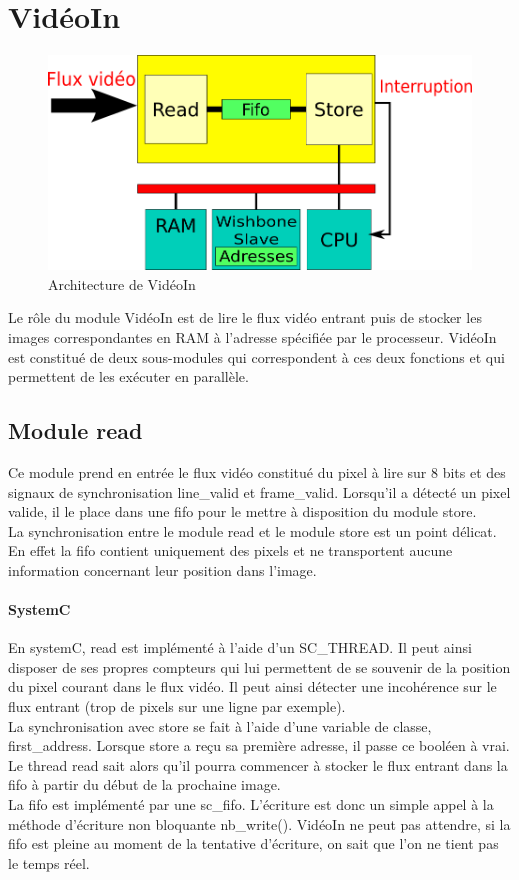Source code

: \documentclass[a4paper,12pt]{report}
\begin{document}
    \section{VidéoIn}

\begin{figure}[!h]
	\centering
	\includegraphics[scale = 0.5]{video_in.png}
	\caption{Architecture de VidéoIn}
\end{figure}

Le rôle du module VidéoIn est de lire le flux vidéo entrant puis de stocker les images correspondantes en RAM à l'adresse spécifiée par le processeur.
VidéoIn est constitué de deux sous-modules qui correspondent à ces deux fonctions et qui permettent de les exécuter en parallèle. 


\subsection{Module read}
Ce module prend en entrée le flux vidéo constitué du pixel à lire sur 8 bits et des signaux de synchronisation line\_valid et frame\_valid.
Lorsqu'il a détecté un pixel valide, il le place dans une fifo pour le mettre à disposition du module store.\\
La synchronisation entre le module read et le module store est un point délicat. 
En effet la fifo contient uniquement des pixels et ne transportent aucune information concernant leur position dans l'image. 

\paragraph{SystemC}
En systemC, read est implémenté à l'aide d'un SC\_THREAD. 
Il peut ainsi disposer de ses propres compteurs qui lui permettent de se souvenir de la position
du pixel courant dans le flux vidéo.
Il peut ainsi détecter une incohérence sur le flux entrant (trop de pixels sur une ligne par exemple).\\ 
La synchronisation avec store se fait à l'aide d'une variable de classe, first\_address. 
Lorsque store a reçu sa première adresse, il passe ce booléen à vrai.
Le thread read sait alors qu'il pourra commencer à stocker le flux entrant dans la fifo à partir du début de la prochaine image.\\
La fifo est implémenté par une sc\_fifo. 
L'écriture est donc un simple appel à la méthode d'écriture non bloquante nb\_write().
VidéoIn ne peut pas attendre,
si la fifo est pleine au moment de la tentative d'écriture, on sait que l'on ne tient pas le temps réel. 
\end{document}
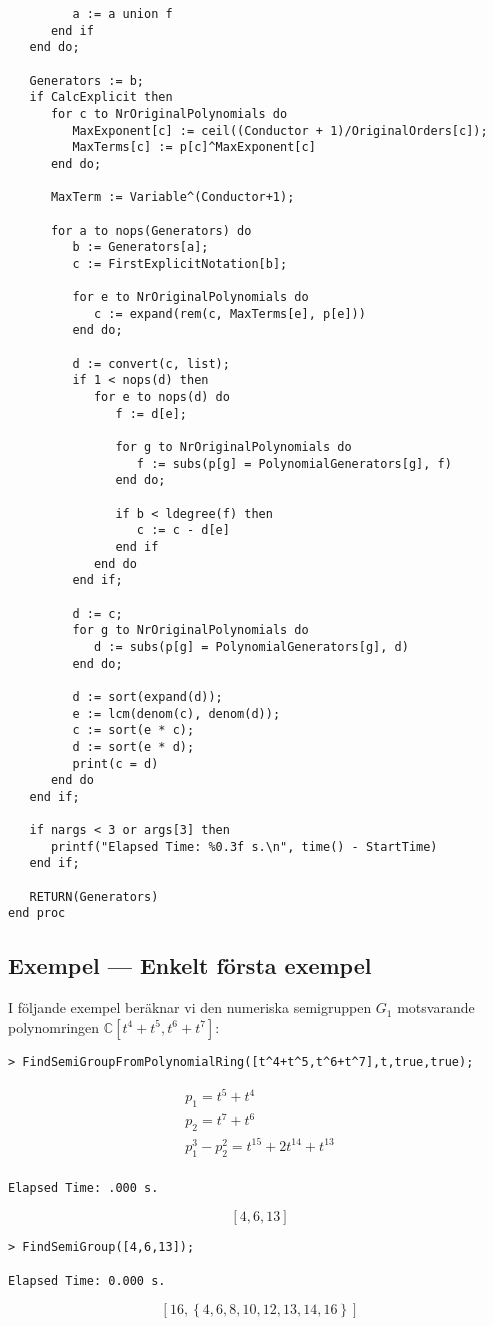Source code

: \begin{verbatim}
         a := a union f
      end if
   end do;

   Generators := b;
   if CalcExplicit then
      for c to NrOriginalPolynomials do
         MaxExponent[c] := ceil((Conductor + 1)/OriginalOrders[c]);
         MaxTerms[c] := p[c]^MaxExponent[c]
      end do;

      MaxTerm := Variable^(Conductor+1);

      for a to nops(Generators) do
         b := Generators[a];
         c := FirstExplicitNotation[b];

         for e to NrOriginalPolynomials do
            c := expand(rem(c, MaxTerms[e], p[e]))
         end do;

         d := convert(c, list);
         if 1 < nops(d) then
            for e to nops(d) do
               f := d[e];

               for g to NrOriginalPolynomials do
                  f := subs(p[g] = PolynomialGenerators[g], f)
               end do;

               if b < ldegree(f) then 
                  c := c - d[e] 
               end if
            end do
         end if;

         d := c;
         for g to NrOriginalPolynomials do
            d := subs(p[g] = PolynomialGenerators[g], d)
         end do;

         d := sort(expand(d));
         e := lcm(denom(c), denom(d));
         c := sort(e * c);
         d := sort(e * d);
         print(c = d)
      end do
   end if;

   if nargs < 3 or args[3] then
      printf("Elapsed Time: %0.3f s.\n", time() - StartTime)
   end if;

   RETURN(Generators)
end proc
\end{verbatim}

\subsection{Exempel --- Enkelt första exempel}
\label{SimplePolynomialRingExample}

I följande exempel beräknar vi den numeriska semigruppen $G_1$ motsvarande polynomringen $\mathbb{C}\left[t^4 + t^5, t^6 + t^7\right]$:

\begin{verbatim}
> FindSemiGroupFromPolynomialRing([t^4+t^5,t^6+t^7],t,true,true);
\end{verbatim}
\[\begin{array}{c}
p_1 = t^5 + t^4\\[3pt]
p_2 = t^7 + t^6\\[3pt]
p_1^3 - p_2^2 = t^{15} + 2 t^{14} + t^{13}\\
\end{array}\]
\begin{verbatim}
Elapsed Time: .000 s.
\end{verbatim}
\[\left[4, 6, 13\right]\]
\begin{verbatim}
> FindSemiGroup([4,6,13]);

Elapsed Time: 0.000 s.
\end{verbatim}
\[\left[16, \left\{4, 6, 8, 10, 12, 13, 14, 16\right\}\right]\]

###

> REQUIRED ACTION
List each line of the records that holds the string "aide".

> EXPECTED ANSWER
En systemC, read est implémenté à l'aide d'un SC\_THREAD. 
La synchronisation avec store se fait à l'aide d'une variable de classe, first\_address. 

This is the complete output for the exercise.